Baron, Scarlett. “Flaubert, Joyce: Vision, Photography, Cinema.” Modern Fiction Studies, vol. 54, no. 4, 2008, pp. 689-714, https://muse.jhu.edu/article/257623/pdf. Accessed 21 Nov 2016.
Noting the shortsightedness (so to speak) of previous analyses of Joyce’s work in comparison with cinema, Baron examines Ulysses as well as Joyce’s other texts through comparison with the work of Flaubert, noting a shared fixation on the technologies and techniques of vision that originates prior to the invention and popularization of film. Cautioning against a present-day tendency to assume the predominance of film as a technology of visualization, Baron begins by looking towards “modernism’s literary heritage in the field of visual representation”(690) in order to more fully understand the significance of “cinematographic” narration in Joyce’s work.
In the first of the article’s three sections, “Vision,” Baron begins by discussing the significance of vision in Flaubert’s writing. Using both Flaubert’s letters and quotes from his fiction, she identifies “an aspiration to observe surfaces intensely, so as to see what lies within: the essence of the object”(691). She then, meticulously citing various moments within Ulysses as well as Stephen Hero, argues that Joyce’s narratives contain a similar form of vision, “a vision that has taken as its object a specific, circumscribed object”(693). By locating the origins of this kind of myopic gaze in the earlier literature of Flaubert, Baron diverges from previous attempts to attribute this viewpoint to the “zoom-in” of film.
Baron switches tactics for the article’s second section, “Photography,” in which she provides evidence not just for Flaubert and Joyce’s preoccupations with the developing technology of the photograph but for both authors’ ultimate dismissal of its artistic merit. After citing Flaubert’s letters, in which he clearly articulates his contempt for the “mechanical process”(695) of the photograph compared to the vividness of the original, Baron points out that Joyce – whether or not he was aware of Flaubert’s views on photography – held a similar view that the photograph, however useful it might be, was “not a work of art”(695). Baron suggests that, for both of these authors (although especially Joyce), the issue in question was the stasis inherent in the photograph, using as evidence numerous moments in Ulysses in which the presence of photography seems to pause or interrupt the motion of a scene. References to the mutoscope – a kind of early motion picture device – as well as to screens in Ulysses function as a kind of history of the image that moves towards Baron’s final topic: cinema.

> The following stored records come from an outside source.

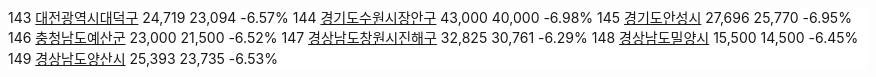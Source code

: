   <tr class="item">
    <td>143</td>
    <td><a href="/apt/대전광역시대덕구">대전광역시대덕구</a></td>
    <td>24,719</td>
    <td>23,094</td>
    <td>-6.57%</td>
  </tr>

  <tr class="item">
    <td>144</td>
    <td><a href="/apt/경기도수원시장안구">경기도수원시장안구</a></td>
    <td>43,000</td>
    <td>40,000</td>
    <td>-6.98%</td>
  </tr>

  <tr class="item">
    <td>145</td>
    <td><a href="/apt/경기도안성시">경기도안성시</a></td>
    <td>27,696</td>
    <td>25,770</td>
    <td>-6.95%</td>
  </tr>

  <tr class="item">
    <td>146</td>
    <td><a href="/apt/충청남도예산군">충청남도예산군</a></td>
    <td>23,000</td>
    <td>21,500</td>
    <td>-6.52%</td>
  </tr>

  <tr class="item">
    <td>147</td>
    <td><a href="/apt/경상남도창원시진해구">경상남도창원시진해구</a></td>
    <td>32,825</td>
    <td>30,761</td>
    <td>-6.29%</td>
  </tr>

  <tr class="item">
    <td>148</td>
    <td><a href="/apt/경상남도밀양시">경상남도밀양시</a></td>
    <td>15,500</td>
    <td>14,500</td>
    <td>-6.45%</td>
  </tr>

  <tr class="item">
    <td>149</td>
    <td><a href="/apt/경상남도양산시">경상남도양산시</a></td>
    <td>25,393</td>
    <td>23,735</td>
    <td>-6.53%</td>
  </tr>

In this last and longest section of the article, Baron argues that many of the narrative techniques popularized by Flaubert (such as the fade-to-black, or the misdirecting image cut), due to their focus on the visual, lent themselves naturally to the techniques of early cinema. Rather than just representing an investment of the narration/camera in a focal character, however, Baron suggests this perspective can also create “estrangement of the narrator from his character”(704) important to both Flaubert and Joyce’s narrative styles. Therefore, Baron concludes that Joyce’s conscious and repeated use of cinematographic techniques in the narrative of Ulysses does not necessarily stem from the influence of cinema alone, but from a preoccupation with techniques of seeing – and with potential alienation from these techniques – that originates with his literary predecessors.